Our open Homework Exhibition rounded the half term off very nicely, our word this time was “JOY” and as usual the boys did not disappoint! Here are some photos of just some of the work displayed in the exhibition this afternoon:
This half term has culminated with two educational visits, Reception to Pizza Express and Year 2 to Brooklands Museum, you will read a little more about each below but first we would like to share how delighted we were to receive extremely positive feedback about the children’s manners whilst ‘out and about’ on these trips. Of course, we often talk about politeness during the School day, so it is therefore hugely rewarding for us all when we are stopped in our tracks by members of the public telling us how impressed they have been with the children’s politeness and manners.

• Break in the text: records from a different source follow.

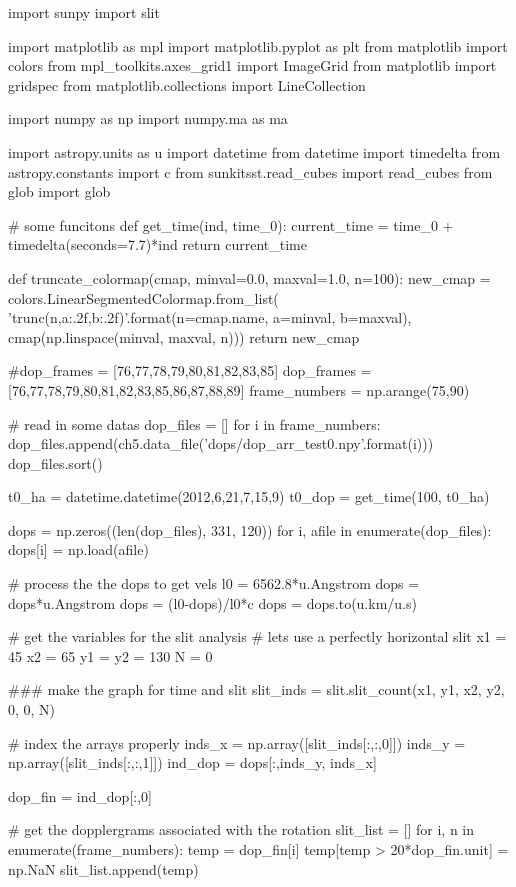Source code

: \begin{pycode}[chapter5]
import sunpy
import slit

import matplotlib as mpl
import matplotlib.pyplot as plt
from matplotlib import colors
from mpl_toolkits.axes_grid1 import ImageGrid
from matplotlib import gridspec
from matplotlib.collections import LineCollection

import numpy as np
import numpy.ma as ma

import astropy.units as u
import datetime
from datetime import timedelta
from astropy.constants import c
from sunkitsst.read_cubes import read_cubes
from glob import glob

# some funcitons
def get_time(ind, time_0):
	current_time = time_0 + timedelta(seconds=7.7)*ind
	return current_time
	
def truncate_colormap(cmap, minval=0.0, maxval=1.0, n=100):
	new_cmap = colors.LinearSegmentedColormap.from_list(
				'trunc({n},{a:.2f},{b:.2f})'.format(n=cmap.name, a=minval, b=maxval),
				 cmap(np.linspace(minval, maxval, n)))
	return new_cmap

#dop_frames = [76,77,78,79,80,81,82,83,85]
dop_frames = [76,77,78,79,80,81,82,83,85,86,87,88,89]
frame_numbers = np.arange(75,90)

# read in some datas
dop_files = []
for i in frame_numbers:
	dop_files.append(ch5.data_file('dops/dop_arr_test0{}.npy'.format(i)))
dop_files.sort()

t0_ha = datetime.datetime(2012,6,21,7,15,9)
t0_dop = get_time(100, t0_ha)

dops = np.zeros((len(dop_files), 331, 120))
for i, afile in enumerate(dop_files):
	dops[i] = np.load(afile)

# process the the dops to get vels
l0 = 6562.8*u.Angstrom
dops = dops*u.Angstrom
dops = (l0-dops)/l0*c
dops = dops.to(u.km/u.s)

# get the variables for the slit analysis
# lets use a perfectly horizontal slit
x1 = 45
x2 = 65
y1 = y2 = 130
N = 0

### make the graph for time and slit
slit_inds = slit.slit_count(x1, y1, x2, y2, 0, 0, N)

# index the arrays properly
inds_x = np.array([slit_inds[:,:,0]])
inds_y = np.array([slit_inds[:,:,1]])
ind_dop = dops[:,inds_y, inds_x]

dop_fin = ind_dop[:,0]

# get the dopplergrams associated with the rotation
slit_list = []
for i, n in enumerate(frame_numbers):
	temp = dop_fin[i]
	temp[temp > 20*dop_fin.unit] = np.NaN
	slit_list.append(temp)


\end{pycode}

The Oxford Dictionary defines politeness as ‘having or showing behaviour that is respectful and considerate of other people’. In essence, it is about treating people with respect and, interestingly, ‘Choose Respect’ is the theme for this year’s Anti-Bullying Week, organised by the Anti-Bullying Alliance. The week runs from 12 – 16 November and a particular aim of the week is to promote the idea that it is quite possible to disagree with other people, but the important message is to do this respectfully. Some of you may have read Talk to the Hand by Lynne Truss. Her main point is that we live in ‘an age of lazy moral relativism combined with aggressive social insolence’ and feels that as courtesy sinks below the surface, so abuse has come surging to the fore. How important, therefore, that we all try our utmost to counter this in the modern age.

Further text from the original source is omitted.